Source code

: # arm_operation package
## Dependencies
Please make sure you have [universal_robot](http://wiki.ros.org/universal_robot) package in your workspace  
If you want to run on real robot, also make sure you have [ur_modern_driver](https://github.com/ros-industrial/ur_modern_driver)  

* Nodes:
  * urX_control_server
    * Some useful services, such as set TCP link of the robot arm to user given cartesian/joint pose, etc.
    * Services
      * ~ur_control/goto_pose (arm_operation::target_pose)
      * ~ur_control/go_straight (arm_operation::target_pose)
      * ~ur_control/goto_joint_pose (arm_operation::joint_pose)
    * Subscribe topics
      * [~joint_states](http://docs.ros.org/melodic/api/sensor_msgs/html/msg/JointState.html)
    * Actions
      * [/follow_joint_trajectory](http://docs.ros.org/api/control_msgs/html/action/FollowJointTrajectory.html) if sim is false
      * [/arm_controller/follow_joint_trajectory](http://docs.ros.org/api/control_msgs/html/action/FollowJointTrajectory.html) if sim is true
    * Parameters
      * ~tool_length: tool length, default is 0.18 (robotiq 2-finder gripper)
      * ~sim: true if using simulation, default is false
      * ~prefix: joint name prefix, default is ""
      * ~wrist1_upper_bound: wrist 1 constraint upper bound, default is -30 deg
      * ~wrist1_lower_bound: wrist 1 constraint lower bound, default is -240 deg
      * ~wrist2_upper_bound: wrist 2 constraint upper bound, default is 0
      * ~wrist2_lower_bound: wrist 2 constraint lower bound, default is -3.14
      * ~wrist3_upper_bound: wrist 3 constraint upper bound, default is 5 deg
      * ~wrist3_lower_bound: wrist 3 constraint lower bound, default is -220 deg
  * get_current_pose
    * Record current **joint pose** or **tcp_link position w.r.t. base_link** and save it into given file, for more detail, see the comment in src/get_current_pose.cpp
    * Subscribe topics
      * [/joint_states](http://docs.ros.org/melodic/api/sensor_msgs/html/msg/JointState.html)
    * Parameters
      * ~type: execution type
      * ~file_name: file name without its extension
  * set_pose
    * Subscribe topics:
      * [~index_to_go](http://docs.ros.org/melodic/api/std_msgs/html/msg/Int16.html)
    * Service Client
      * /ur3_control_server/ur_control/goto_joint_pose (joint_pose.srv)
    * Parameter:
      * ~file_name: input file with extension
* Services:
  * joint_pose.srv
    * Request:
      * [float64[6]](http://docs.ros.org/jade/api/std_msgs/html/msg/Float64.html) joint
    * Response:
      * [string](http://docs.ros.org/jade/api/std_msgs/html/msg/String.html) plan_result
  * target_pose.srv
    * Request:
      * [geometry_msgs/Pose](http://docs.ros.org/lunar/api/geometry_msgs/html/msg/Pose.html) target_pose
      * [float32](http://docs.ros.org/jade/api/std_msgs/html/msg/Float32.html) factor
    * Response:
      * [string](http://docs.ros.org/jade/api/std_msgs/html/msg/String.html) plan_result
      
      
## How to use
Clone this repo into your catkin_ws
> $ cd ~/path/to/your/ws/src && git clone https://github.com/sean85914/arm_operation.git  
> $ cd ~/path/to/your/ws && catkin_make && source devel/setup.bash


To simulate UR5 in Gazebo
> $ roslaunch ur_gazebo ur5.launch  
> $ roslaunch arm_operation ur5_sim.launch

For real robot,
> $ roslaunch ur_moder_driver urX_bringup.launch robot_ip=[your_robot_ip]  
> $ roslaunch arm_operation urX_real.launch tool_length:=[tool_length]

━━━━━━━━━━

## Instructions for the task
Here you need to write out the listing above exactly, from its first line to its last.

## Exercise output
Source code

: # arm_operation package
## Dependencies
Please make sure you have [universal_robot](http://wiki.ros.org/universal_robot) package in your workspace  
If you want to run on real robot, also make sure you have [ur_modern_driver](https://github.com/ros-industrial/ur_modern_driver)  

* Nodes:
  * urX_control_server
    * Some useful services, such as set TCP link of the robot arm to user given cartesian/joint pose, etc.
    * Services
      * ~ur_control/goto_pose (arm_operation::target_pose)
      * ~ur_control/go_straight (arm_operation::target_pose)
      * ~ur_control/goto_joint_pose (arm_operation::joint_pose)
    * Subscribe topics
      * [~joint_states](http://docs.ros.org/melodic/api/sensor_msgs/html/msg/JointState.html)
    * Actions
      * [/follow_joint_trajectory](http://docs.ros.org/api/control_msgs/html/action/FollowJointTrajectory.html) if sim is false
      * [/arm_controller/follow_joint_trajectory](http://docs.ros.org/api/control_msgs/html/action/FollowJointTrajectory.html) if sim is true
    * Parameters
      * ~tool_length: tool length, default is 0.18 (robotiq 2-finder gripper)
      * ~sim: true if using simulation, default is false
      * ~prefix: joint name prefix, default is ""
      * ~wrist1_upper_bound: wrist 1 constraint upper bound, default is -30 deg
      * ~wrist1_lower_bound: wrist 1 constraint lower bound, default is -240 deg
      * ~wrist2_upper_bound: wrist 2 constraint upper bound, default is 0
      * ~wrist2_lower_bound: wrist 2 constraint lower bound, default is -3.14
      * ~wrist3_upper_bound: wrist 3 constraint upper bound, default is 5 deg
      * ~wrist3_lower_bound: wrist 3 constraint lower bound, default is -220 deg
  * get_current_pose
    * Record current **joint pose** or **tcp_link position w.r.t. base_link** and save it into given file, for more detail, see the comment in src/get_current_pose.cpp
    * Subscribe topics
      * [/joint_states](http://docs.ros.org/melodic/api/sensor_msgs/html/msg/JointState.html)
    * Parameters
      * ~type: execution type
      * ~file_name: file name without its extension
  * set_pose
    * Subscribe topics:
      * [~index_to_go](http://docs.ros.org/melodic/api/std_msgs/html/msg/Int16.html)
    * Service Client
      * /ur3_control_server/ur_control/goto_joint_pose (joint_pose.srv)
    * Parameter:
      * ~file_name: input file with extension
* Services:
  * joint_pose.srv
    * Request:
      * [float64[6]](http://docs.ros.org/jade/api/std_msgs/html/msg/Float64.html) joint
    * Response:
      * [string](http://docs.ros.org/jade/api/std_msgs/html/msg/String.html) plan_result
  * target_pose.srv
    * Request:
      * [geometry_msgs/Pose](http://docs.ros.org/lunar/api/geometry_msgs/html/msg/Pose.html) target_pose
      * [float32](http://docs.ros.org/jade/api/std_msgs/html/msg/Float32.html) factor
    * Response:
      * [string](http://docs.ros.org/jade/api/std_msgs/html/msg/String.html) plan_result
      
      
## How to use
Clone this repo into your catkin_ws
> $ cd ~/path/to/your/ws/src && git clone https://github.com/sean85914/arm_operation.git  
> $ cd ~/path/to/your/ws && catkin_make && source devel/setup.bash


To simulate UR5 in Gazebo
> $ roslaunch ur_gazebo ur5.launch  
> $ roslaunch arm_operation ur5_sim.launch

For real robot,
> $ roslaunch ur_moder_driver urX_bringup.launch robot_ip=[your_robot_ip]  
> $ roslaunch arm_operation urX_real.launch tool_length:=[tool_length]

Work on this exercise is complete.